OE: Then what’s it like directing your own work? Do you find that your vision is more particular or specific because this is your own idea?

BA: I found it quite difficult to transition from looking at the page, and spending all my time concentrating on dialogue, to then moving onto the stage and focusing on the more visual aspect. While I was writing it, it was all about the dialogue, and asking, “Does the dialogue sound good?” While in directing it, I have to take myself away from that, and focus more on the visuals, and that’s tough. And that’s one thing that the cast have really come in to helping, because they have really done a good job of taking their characters into more of a physical self.

OE: One thing I tend to ask is about those visual elements: what we can expect to see in terms of light, or staging, or costume?

BA: It’s mostly bare. The Barron sort of works for it. Lots of people complain that it’s a sort of dingy, poor-condition, blessed place, but it’s actually really, really good for this play. Because most of it is set in a basement. It’s not a really fancy basement, it’s a drug dealer’s basement, and it’s dank, it’s dingy, it’s horrible. So we’ve practically done no set for most of it. And when there is set, it’s sparse. We’re focusing on what the characters are doing. We’re not really interested in people coming in and saying, “Oh, wow, look at all the pretty lights, and all the pretty set.” It’s all about the story, that’s what’s important.


OE: There were some things I picked up on while watching you rehearse earlier. There seems to be a lot of talk about sexual politics, and about religion, and crime, at least from what I saw. Can you identify what is significant thematically and how those things play together?

BA: A lot of what the characters touch on in the play is not at the center of the play. This is not a play that wants you to change your opinions about things, or come out with some new, profound, view of the world. It’s more that we want people to come out saying, “I just had an hour and a half of thorough entertainment.” It’s supposed to be an entertaining play. Yes, it does touch on some more serious issues. There’s a lot of stuff in there about class, and there’s some stuff about religion. But that’s mostly that while I was writing, I thought, “Right.
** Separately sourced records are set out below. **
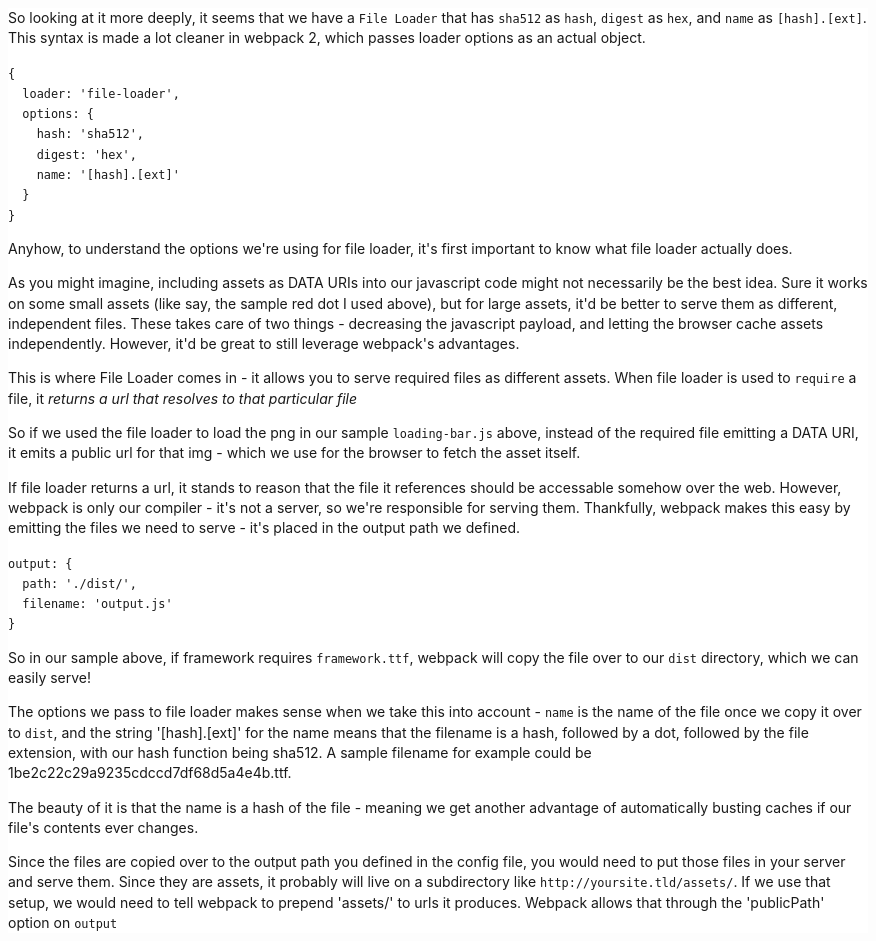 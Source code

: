 So looking at it more deeply, it seems that we have a `File Loader` that has `sha512` as `hash`, `digest` as `hex`, and `name` as `[hash].[ext]`. This syntax is made a lot cleaner in webpack 2, which passes loader options as an actual object.

    {
      loader: 'file-loader',
      options: {
        hash: 'sha512',
        digest: 'hex',
        name: '[hash].[ext]'
      }
    }

Anyhow, to understand the options we're using for file loader, it's first important to know what file loader actually does.

As you might imagine, including assets as DATA URIs into our javascript code might not necessarily be the best idea. Sure it works on some small assets (like say, the sample red dot I used above), but for large assets, it'd be better to serve them as different, independent files. These takes care of two things - decreasing the javascript payload, and letting the browser cache assets independently. However, it'd be great to still leverage webpack's advantages.

This is where File Loader comes in - it allows you to serve required files as different assets. When file loader is used to `require` a file, it _returns a url that resolves to that particular file_

So if we used the file loader to load the png in our sample `loading-bar.js` above, instead of the required file emitting a DATA URI, it emits a public url for that img - which we use for the browser to fetch the asset itself.

If file loader returns a url, it stands to reason that the file it references should be accessable somehow over the web. However, webpack is only our compiler - it's not a server, so we're responsible for serving them. Thankfully, webpack makes this easy by emitting the files we need to serve - it's placed in the output path we defined.

    output: {
      path: './dist/',
      filename: 'output.js'
    }

So in our sample above, if framework requires `framework.ttf`, webpack will copy the file over to our `dist` directory, which we can easily serve!

The options we pass to file loader makes sense when we take this into account - `name` is the name of the file once we copy it over to `dist`, and the string '[hash].[ext]' for the name means that the filename is a hash, followed by a dot, followed by the file extension, with our hash function being sha512\. A sample filename for example could be 1be2c22c29a9235cdccd7df68d5a4e4b.ttf.

The beauty of it is that the name is a hash of the file - meaning we get another advantage of automatically busting caches if our file's contents ever changes.

Since the files are copied over to the output path you defined in the config file, you would need to put those files in your server and serve them. Since they are assets, it probably will live on a subdirectory like `http://yoursite.tld/assets/`. If we use that setup, we would need to tell webpack to prepend 'assets/' to urls it produces. Webpack allows that through the 'publicPath' option on `output`
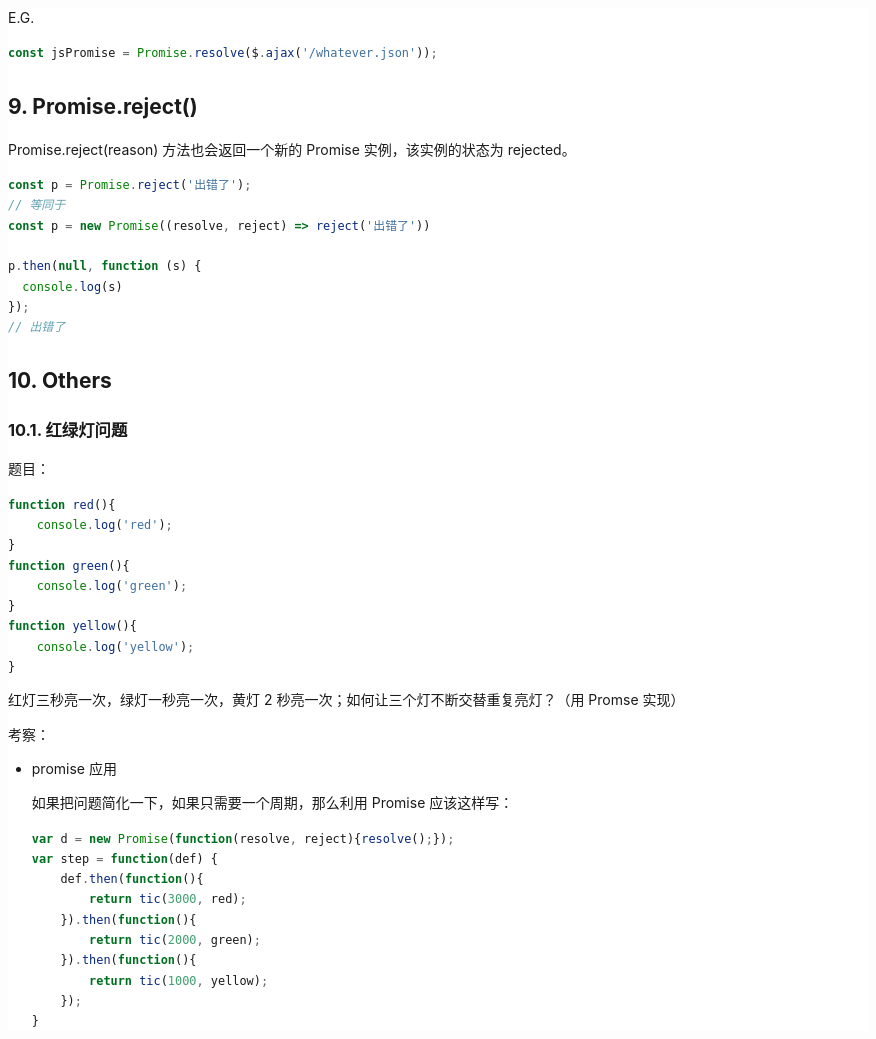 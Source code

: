 E.G.
```javascript
const jsPromise = Promise.resolve($.ajax('/whatever.json'));
```

## 9. Promise.reject()

Promise.reject(reason) 方法也会返回一个新的 Promise 实例，该实例的状态为 rejected。

```javascript
const p = Promise.reject('出错了');
// 等同于
const p = new Promise((resolve, reject) => reject('出错了'))

p.then(null, function (s) {
  console.log(s)
});
// 出错了
```

## 10. Others

### 10.1. 红绿灯问题

题目：
```javascript
function red(){
    console.log('red');
}
function green(){
    console.log('green');
}
function yellow(){
    console.log('yellow');
}
```
红灯三秒亮一次，绿灯一秒亮一次，黄灯 2 秒亮一次；如何让三个灯不断交替重复亮灯？（用 Promse 实现）

考察：
- promise 应用

  如果把问题简化一下，如果只需要一个周期，那么利用 Promise 应该这样写：
  ```javascript
  var d = new Promise(function(resolve, reject){resolve();});
  var step = function(def) {
      def.then(function(){
          return tic(3000, red);
      }).then(function(){
          return tic(2000, green);
      }).then(function(){
          return tic(1000, yellow);
      });
  }
  ```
I want to talk about this, so I’m going to talk about it.” That was pretty much it.

OE: What’s your relationship like with your cast and your team?

BA: From the get go, everyone got along really well. We haven’t had any problems at all, between anyone. The only problem we have is that they joke a lot during rehearsal, and I want to join in but at the same time I have to be like, “No. Serious face, Bea, serious directorial face.” Everyone’s just got along so well; it’s a really nice group.

OE: Why should I, why should anyone else, come and see An Impromptu Performance?

BA: Because it’s entertaining.

Pretty good reason. An Impromptu Performance is showing November 6 and 7, 7:30 in the Barron Theatre.